Again you are mixing the 2 things. This is why we have 2 threads: the
debate splitted.

> 
> I agree that there is a strong case to be made for a fast, built-in, 
> easy way to make record/structs without having to pre-declare them. 

Do other languages have such a thing that can be checked against types ?

> But 
> as the Zen of Python says:
> 
>     Now is better than never.
>     Although never is often better than *right* now.
> 

I agree. I don't thing we need to rush it. I can live without it now.  I
can live without it at all.

> Let's not rush into designing a poor record/struct builtin just because 
> we have a consensus (Raymond dissenting?) that namedtuple is too slow. 

We don't. We can solve the slowness problem without having the
namedtuple. The litteral is a convenience.

> The two issues are, not unrelated, but orthogonal. Record syntax would 
> be still useful even if namedtuple was accelerated, and faster 
> namedtuple would still be necessary even if we have record syntax.

On that we agree.

> 
> I believe that a couple of people (possibly including Guido?) are 
> already thinking about a PEP for that. If that's the case, let's wait 
> and see what they come up with.

Yes but it's about making classes less verbose if I recall. Or at least
use the class syntax. It's nice but not the same thing. Namedtuple
litterals are way more suited for scripting. You really don't want to
write a class in quick scripts, when you do exploratory programming or
data analysis on the fly.

> 
> In the meantime, lets get back to the original question here: how can we 
> make namedtuple faster?

The go to the other thread for that.

> 
> - Guido has ruled out using a metaclass as the implementation, 
>   as that makes it hard to inherit from namedtuple and another
>   class with a different metaclass.
> 
> - Backwards compatibility is a must.
> 
> - *But* maybe we can afford to bend backwards compatibility 
>   a bit.
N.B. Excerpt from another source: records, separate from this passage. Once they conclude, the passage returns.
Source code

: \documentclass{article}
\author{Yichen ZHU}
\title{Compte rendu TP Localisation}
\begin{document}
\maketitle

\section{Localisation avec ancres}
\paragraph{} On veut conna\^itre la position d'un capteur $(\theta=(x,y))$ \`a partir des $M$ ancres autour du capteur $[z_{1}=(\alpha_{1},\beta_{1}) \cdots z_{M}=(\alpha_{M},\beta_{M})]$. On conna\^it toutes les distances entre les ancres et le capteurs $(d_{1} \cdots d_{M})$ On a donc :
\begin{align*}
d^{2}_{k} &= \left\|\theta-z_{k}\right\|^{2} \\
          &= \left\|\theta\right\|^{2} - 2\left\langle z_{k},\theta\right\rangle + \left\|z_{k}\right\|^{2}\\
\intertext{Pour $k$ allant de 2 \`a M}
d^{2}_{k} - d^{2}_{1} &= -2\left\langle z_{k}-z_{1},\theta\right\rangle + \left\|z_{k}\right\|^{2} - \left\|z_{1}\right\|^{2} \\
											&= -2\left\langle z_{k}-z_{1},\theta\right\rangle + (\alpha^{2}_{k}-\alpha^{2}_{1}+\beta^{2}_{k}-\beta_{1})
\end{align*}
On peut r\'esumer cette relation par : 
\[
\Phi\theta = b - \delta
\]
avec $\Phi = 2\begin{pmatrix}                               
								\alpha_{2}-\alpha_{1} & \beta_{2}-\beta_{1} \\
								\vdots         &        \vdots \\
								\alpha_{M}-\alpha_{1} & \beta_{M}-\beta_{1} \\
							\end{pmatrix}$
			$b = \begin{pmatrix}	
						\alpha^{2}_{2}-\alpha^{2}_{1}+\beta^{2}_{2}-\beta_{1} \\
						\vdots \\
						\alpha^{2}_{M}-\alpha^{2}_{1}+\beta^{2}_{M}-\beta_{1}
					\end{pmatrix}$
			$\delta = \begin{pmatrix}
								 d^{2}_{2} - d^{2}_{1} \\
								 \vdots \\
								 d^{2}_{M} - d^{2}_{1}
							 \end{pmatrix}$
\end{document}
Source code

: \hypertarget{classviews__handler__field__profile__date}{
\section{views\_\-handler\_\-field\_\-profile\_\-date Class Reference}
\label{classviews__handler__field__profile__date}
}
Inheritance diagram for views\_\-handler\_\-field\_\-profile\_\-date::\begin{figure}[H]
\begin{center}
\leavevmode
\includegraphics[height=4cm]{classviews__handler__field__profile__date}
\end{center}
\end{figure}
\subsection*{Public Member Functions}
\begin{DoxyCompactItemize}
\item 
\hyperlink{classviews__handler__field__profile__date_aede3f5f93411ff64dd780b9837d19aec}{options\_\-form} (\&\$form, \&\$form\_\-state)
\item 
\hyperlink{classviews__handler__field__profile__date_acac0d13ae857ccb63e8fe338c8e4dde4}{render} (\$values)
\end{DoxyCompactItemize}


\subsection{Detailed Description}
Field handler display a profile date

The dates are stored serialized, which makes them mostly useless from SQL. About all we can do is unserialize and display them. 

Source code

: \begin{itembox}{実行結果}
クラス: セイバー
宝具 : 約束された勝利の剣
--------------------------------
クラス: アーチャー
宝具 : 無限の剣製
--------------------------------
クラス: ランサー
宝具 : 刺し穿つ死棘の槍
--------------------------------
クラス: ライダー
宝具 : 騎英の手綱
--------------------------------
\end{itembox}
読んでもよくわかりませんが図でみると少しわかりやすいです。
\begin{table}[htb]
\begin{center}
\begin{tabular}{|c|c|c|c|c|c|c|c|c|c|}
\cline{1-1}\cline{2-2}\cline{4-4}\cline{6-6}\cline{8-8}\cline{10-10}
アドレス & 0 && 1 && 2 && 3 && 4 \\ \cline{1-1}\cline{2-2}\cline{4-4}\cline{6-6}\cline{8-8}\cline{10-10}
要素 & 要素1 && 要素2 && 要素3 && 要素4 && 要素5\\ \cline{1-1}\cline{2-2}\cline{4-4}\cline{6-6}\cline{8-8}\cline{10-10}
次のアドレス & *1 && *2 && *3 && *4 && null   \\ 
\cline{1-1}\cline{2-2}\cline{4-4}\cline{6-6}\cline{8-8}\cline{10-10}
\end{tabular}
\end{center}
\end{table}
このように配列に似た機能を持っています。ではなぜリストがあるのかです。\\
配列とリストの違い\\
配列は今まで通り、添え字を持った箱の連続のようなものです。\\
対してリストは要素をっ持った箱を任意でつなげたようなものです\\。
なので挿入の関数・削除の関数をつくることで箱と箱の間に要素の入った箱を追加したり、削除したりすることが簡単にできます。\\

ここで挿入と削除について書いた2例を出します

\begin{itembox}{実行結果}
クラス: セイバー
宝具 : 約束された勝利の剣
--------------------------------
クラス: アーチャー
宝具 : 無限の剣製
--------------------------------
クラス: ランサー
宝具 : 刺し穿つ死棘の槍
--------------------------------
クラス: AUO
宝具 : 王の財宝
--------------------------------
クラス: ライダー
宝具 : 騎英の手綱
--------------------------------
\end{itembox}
Perhaps we don't need to generate the *entire* class
>   using exec, just __new__.
> 
> - I don't think that the _source attribute itself makes
>   namedtuple slow. That might effect the memory usage of the
>   class object itself, but its just a name binding:
> 
>     result._source = class_definition
> 
>   The expensive part is, I'm fairly sure, this:
> 
>     exec(class_definition, namespace)
> 
> (Taken from the 3.5 collections/__init__.py.)
> 
> I asked on PythonList at python.org whether people made us of the _source 
> attribute, and the overwhelming response was that they either didn't 
> know it existed, or if they did know, they didn't use it.
> 
> https://mail.python.org/pipermail/python-list/2017-July/723888.html
> 
> 
> *If* it is accurate to say that nobody uses _source, then perhaps we 
> might be willing to make this minor backwards-incompatible change in 3.7 
> (but not in a bug-fix release):
> 
> - Only the __new__ method is generated by exec (my rough tests
>   suggest that may make namedtuple four times faster);
> 
> - _source only gives the source to __new__;
> 
> - or perhaps we can save backwards compatibility by making _source
>   generate the rest of the template lazily, when needed, even if
>   the entire template isn't used by exec.
> 
> That risks getting the *actual* source and the *reported* source 
> getting out of sync. Maybe its better to just break compatibility rather 
> than risk introducing a discrepancy between the two.
> 
> 
>